Tuesday, August 02, 2005

Day Two

And I feel long-dormant portions of my brain waking up and stretching, looking around. Today I sat in a conference with the CFO about financial stuff (me, who chose my major in part because I didn't have to go beyond college algebra and statistics) and my brain was trying to keep up like a horribly out of shape novice in ashtanga yoga. Wait, wait, I almost understood that, I can sort of visualize the rollover from this loan to this line of credit, I'm with you, sort of, I think I need to sit down now. Oh, I'm already sitting down. Never mind. But he's great, he doesn't expect me to do his job, he doesn't expect me to do the lawyering, he expects me to - insert sound of heavenly chorus - help him with reviewing the structure of the deal and making sure what we are doing is good from a business standpoint. Can you believe it? This, I can do. This is so not really paralegal work, but I'm not a normal paralegal and I am very happy with the way things are shaping up here. I can work with land acquisition, development, finance, and use my background in fixing things that went wrong before they go wrong. KEWL!

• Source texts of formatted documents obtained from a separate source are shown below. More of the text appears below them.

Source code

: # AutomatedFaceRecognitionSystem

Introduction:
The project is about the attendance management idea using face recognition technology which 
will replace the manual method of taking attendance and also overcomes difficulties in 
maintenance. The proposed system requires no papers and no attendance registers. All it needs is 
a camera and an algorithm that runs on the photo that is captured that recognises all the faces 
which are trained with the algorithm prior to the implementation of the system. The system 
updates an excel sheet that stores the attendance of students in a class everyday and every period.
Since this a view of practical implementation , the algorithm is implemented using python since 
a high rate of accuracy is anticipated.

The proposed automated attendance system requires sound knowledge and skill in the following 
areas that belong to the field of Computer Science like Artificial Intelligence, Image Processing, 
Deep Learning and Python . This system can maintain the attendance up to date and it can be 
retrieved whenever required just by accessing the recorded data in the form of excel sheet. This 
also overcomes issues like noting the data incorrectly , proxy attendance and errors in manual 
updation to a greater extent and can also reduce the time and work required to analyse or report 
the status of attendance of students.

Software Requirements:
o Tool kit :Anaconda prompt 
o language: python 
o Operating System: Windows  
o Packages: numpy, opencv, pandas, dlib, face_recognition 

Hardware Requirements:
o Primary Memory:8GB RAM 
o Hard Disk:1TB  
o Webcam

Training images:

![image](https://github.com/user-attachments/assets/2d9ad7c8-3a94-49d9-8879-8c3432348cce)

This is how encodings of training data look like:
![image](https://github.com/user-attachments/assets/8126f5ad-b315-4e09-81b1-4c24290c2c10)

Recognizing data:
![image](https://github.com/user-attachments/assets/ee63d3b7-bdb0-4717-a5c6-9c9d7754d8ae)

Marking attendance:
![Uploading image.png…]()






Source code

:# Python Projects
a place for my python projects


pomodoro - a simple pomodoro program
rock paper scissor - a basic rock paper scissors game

I have a steep learning curve of the projects and who does what and how they do things, but they have really made me feel like I'm the right person in the right place. And it sure looks like it could be my ticket out of the paralegal ghetto.

Oh, remember that job I interviewed for back in, what, April? The one where the office manager was so hot for me and tried to talk me into taking a pay cut to work there? My friend at that firm said they hired a lawyer to do that job. I was not surprised - this is what happens when you've stayed too long at the paralegal party. You have two choices - accept the ceiling, both in terms of the job growth and the salary, and get comfy and do what you do until you can retire, or get the fuck out. There's nothing wrong with option one if you are married and have another income and like what you do and are happy where you are, but thanks to the ceiling, the salary, at least in the South, ain't too damn good. Eventually you are older than most of the lawyers you work with, you've been doing it longer, you know shit they don't, and you can't get paid for it, because, as with the firm that hired a lawyer instead of me, they figure out that a lawyer can do shit you can't. They may only send that junior associate to cover calendar calls and to sit in on depos where there's no big risk, but they can bill him/her out for more bucks per hour and offset the salary, so when all things are equal, it's more cost effective to take on a young associate vs. an experienced paralegal.

Responding to comments:

Janet - use an agency. Lots of companies don't even bother running ads. This is "do as I say, not as I did advice," because I got this job off an ad that I almost didn't respond to at all. I sent the resume in a "what the fuck, it might not suck" frame of mind, because the ad was intriguing but also muddled, and I couldn't figure out what the hell they wanted to hire. Turns out they didn't know either, but apparently it was me. But in general, the agencies are the way to go, most of the bigger, saner employers have relationships with them and that's who they call when they have a slot to fill.

KR Retreat - not this year, I'm afraid - I won't have the time off to spare yet and my out of pocket on the roof was hefty. And also because Graves Mountain, pretty as it is, amounts to a hard day's schlep for me on each end. I read that this is the last year for that location, and I hope that the new East Coast location will be somewhat more airport friendly. I'd love to do MDS&W again next spring, by then I will have cash and accrued vacation, and this time I'd fly but stretch it for a couple more days to see my cousins.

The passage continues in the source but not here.